De re militari (Latin "Concerning Military Matters"), also Epitoma rei militaris, is a treatise by the Late Latin writer Flavius Vegetius Renatus about Roman warfare and military principles as a presentation of the methods and practices in use during the height of the Roman Empire and responsible for its power. The extant text dates to the 5th century AD.

Vegetius emphasized things such as the training of soldiers as a disciplined force, orderly strategy, maintenance of supply lines and logistics, quality leadership and use of tactics and even deceit to ensure advantage over the opposition. He was concerned about selection of good soldiers and recommended hard training of at least four months before the soldier was accepted into the ranks. The leader of the army (dux) had to take care of the men under his command and keep himself informed about the movements of the enemy to gain advantage in the battle.

De re militari became a military guide in the Middle Ages. Even after the introduction of gunpowder to Europe, the work was carried by general officers and their staffs as a field guide to methods. Friends and subordinates customarily presented embellished copies as gifts to leaders. It went on into the 18th and 19th centuries as a source of policy and strategy to the major states of Europe. In that sense, De re militari is a projection of Roman civilization into modern times and a continuation of its influence on its cultural descendants.

Vegetius appears to have lacked personal military experience, and the accuracy about the claims he makes about the Late Roman army have been questioned by modern military historians.

==Authorship and composition==
The author of De re militari was Publius Flavius Vegetius Renatus, who lived in the late 4th century and possibly the early 5th century AD. The name of the work has a number of variants, including Epitoma Rei Militaris, but there are other problems with accepting it at face value as the verbatim work of Vegetius. Some of the manuscripts have a note that the text was revised for the 7th time in Constantinople in the consulate of Valentinian, who must have been Valentinian III, reigning 425-455.
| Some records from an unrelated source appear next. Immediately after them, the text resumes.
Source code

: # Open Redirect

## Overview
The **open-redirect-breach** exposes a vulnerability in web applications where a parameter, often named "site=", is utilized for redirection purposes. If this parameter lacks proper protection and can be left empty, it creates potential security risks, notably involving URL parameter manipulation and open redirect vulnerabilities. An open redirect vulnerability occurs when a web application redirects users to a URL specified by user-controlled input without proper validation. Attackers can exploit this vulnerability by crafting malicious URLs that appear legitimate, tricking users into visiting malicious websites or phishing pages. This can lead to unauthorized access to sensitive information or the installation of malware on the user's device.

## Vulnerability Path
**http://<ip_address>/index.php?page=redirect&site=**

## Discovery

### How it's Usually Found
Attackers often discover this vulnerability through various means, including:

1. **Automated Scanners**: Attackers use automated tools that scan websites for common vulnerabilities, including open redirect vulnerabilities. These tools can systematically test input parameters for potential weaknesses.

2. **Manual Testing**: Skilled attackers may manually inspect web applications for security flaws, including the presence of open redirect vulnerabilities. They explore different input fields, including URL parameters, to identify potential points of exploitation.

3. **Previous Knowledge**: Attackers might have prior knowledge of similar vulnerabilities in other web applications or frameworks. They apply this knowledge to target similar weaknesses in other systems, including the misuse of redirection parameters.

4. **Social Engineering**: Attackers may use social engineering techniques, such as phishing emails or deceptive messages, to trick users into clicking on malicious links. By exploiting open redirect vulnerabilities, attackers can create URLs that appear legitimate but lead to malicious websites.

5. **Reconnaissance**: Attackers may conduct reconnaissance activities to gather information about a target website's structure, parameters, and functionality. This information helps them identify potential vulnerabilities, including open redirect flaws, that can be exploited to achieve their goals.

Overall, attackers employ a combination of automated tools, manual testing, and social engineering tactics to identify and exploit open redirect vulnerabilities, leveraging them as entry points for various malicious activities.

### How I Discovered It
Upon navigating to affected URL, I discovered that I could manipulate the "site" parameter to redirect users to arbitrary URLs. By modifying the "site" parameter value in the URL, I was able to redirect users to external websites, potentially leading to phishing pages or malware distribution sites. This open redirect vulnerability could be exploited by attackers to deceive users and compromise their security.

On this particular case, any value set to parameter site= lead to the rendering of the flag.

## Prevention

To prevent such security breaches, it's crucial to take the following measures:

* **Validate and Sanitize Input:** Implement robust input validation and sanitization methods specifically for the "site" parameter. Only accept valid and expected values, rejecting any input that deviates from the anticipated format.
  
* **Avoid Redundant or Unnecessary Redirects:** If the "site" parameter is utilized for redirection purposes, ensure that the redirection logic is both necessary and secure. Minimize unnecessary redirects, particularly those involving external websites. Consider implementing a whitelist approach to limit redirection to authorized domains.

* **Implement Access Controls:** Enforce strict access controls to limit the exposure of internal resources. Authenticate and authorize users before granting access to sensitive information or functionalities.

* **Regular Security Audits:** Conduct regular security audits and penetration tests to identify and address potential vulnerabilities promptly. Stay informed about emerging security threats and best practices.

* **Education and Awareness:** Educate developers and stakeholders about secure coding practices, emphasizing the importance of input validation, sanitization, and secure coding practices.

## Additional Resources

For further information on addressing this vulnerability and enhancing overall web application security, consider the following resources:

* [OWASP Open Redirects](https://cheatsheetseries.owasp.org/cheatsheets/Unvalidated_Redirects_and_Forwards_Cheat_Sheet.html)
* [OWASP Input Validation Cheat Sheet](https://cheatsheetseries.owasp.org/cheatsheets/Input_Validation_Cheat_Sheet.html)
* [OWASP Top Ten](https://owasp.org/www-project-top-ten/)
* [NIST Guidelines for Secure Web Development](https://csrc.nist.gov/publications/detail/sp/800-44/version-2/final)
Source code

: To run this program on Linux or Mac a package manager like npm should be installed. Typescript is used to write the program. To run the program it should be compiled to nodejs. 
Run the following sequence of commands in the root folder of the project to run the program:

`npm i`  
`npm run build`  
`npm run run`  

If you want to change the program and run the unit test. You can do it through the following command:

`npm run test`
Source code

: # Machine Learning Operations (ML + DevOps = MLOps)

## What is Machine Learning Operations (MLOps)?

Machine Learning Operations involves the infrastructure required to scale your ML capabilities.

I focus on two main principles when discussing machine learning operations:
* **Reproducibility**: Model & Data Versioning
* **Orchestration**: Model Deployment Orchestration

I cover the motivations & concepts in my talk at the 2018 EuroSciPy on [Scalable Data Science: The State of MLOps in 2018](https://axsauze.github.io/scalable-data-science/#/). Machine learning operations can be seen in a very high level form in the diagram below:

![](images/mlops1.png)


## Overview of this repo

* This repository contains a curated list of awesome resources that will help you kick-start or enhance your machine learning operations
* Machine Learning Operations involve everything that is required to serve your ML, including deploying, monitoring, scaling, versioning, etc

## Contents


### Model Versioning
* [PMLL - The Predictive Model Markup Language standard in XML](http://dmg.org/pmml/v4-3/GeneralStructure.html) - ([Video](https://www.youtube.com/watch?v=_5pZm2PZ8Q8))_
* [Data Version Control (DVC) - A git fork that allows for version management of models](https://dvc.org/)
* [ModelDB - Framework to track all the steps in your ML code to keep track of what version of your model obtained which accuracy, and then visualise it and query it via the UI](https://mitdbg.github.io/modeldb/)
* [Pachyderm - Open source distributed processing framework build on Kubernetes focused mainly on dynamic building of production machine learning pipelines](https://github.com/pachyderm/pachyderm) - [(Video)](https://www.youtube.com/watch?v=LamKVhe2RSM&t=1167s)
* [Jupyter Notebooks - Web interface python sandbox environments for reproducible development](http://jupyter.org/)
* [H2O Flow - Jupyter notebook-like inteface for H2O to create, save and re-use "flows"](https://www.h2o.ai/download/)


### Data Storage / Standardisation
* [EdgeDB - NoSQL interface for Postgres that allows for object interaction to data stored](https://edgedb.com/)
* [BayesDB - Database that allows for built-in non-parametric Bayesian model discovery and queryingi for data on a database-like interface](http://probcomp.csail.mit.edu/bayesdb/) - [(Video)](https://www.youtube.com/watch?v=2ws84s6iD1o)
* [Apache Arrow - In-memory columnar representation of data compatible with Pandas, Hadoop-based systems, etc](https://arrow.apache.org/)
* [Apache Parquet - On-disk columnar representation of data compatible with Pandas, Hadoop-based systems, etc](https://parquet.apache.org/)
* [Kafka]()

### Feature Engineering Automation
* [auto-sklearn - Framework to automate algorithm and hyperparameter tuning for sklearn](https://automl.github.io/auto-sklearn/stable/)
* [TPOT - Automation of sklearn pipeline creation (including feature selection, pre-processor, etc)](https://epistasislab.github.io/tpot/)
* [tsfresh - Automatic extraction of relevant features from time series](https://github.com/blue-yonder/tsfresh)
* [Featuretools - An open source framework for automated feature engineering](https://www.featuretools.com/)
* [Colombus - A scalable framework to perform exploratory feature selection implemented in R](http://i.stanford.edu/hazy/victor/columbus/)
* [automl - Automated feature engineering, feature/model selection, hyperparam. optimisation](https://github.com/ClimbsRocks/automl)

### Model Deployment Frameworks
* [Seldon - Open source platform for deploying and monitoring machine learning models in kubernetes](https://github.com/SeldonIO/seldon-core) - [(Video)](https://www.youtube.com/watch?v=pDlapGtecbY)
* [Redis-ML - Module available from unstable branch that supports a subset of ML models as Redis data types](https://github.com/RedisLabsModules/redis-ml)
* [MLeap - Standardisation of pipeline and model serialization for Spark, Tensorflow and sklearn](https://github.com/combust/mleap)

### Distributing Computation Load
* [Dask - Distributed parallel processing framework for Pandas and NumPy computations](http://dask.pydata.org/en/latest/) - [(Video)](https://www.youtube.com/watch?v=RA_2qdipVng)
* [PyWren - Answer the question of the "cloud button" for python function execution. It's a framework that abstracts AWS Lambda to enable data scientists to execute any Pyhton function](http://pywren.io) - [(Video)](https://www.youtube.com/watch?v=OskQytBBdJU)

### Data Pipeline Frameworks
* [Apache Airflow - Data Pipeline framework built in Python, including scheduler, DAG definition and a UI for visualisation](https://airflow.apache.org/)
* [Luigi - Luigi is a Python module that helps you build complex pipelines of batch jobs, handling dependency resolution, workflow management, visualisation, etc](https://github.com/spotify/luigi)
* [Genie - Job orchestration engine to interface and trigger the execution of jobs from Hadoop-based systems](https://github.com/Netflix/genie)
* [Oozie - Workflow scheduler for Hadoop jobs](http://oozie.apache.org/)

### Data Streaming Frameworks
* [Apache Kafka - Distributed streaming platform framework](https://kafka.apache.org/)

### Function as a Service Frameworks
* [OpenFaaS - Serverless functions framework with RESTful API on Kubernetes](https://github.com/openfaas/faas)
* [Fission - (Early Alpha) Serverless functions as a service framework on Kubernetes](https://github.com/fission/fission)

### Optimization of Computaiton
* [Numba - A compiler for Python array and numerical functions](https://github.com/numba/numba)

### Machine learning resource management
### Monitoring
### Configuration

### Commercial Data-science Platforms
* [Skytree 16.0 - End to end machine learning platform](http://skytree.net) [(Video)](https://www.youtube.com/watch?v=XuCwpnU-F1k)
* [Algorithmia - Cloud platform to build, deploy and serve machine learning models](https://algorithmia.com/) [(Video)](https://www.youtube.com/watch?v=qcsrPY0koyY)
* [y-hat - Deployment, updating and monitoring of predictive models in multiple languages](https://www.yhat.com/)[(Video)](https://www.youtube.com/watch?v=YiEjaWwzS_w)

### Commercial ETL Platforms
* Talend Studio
Vegetius' dates are not known, nor are the circumstances under which the work was revised. The year 450 is taken as the latest possible time the work could have been written, assuming he did all seven revisions in just a few years. The initial date of the window is established by Vegetius' own statement that he wrote covering the time usque ad tempus divi Gratiani, "up to the time of the divine Gratian." As emperors did not become gods generally until they died, the statement sets the initial possible date (terminus post quem) at 383, the year Gratian died. If the earlier date is preferred, it is unlikely Vegetius did all seven revisions or even one of them. There is no reason to question his general authorship, however.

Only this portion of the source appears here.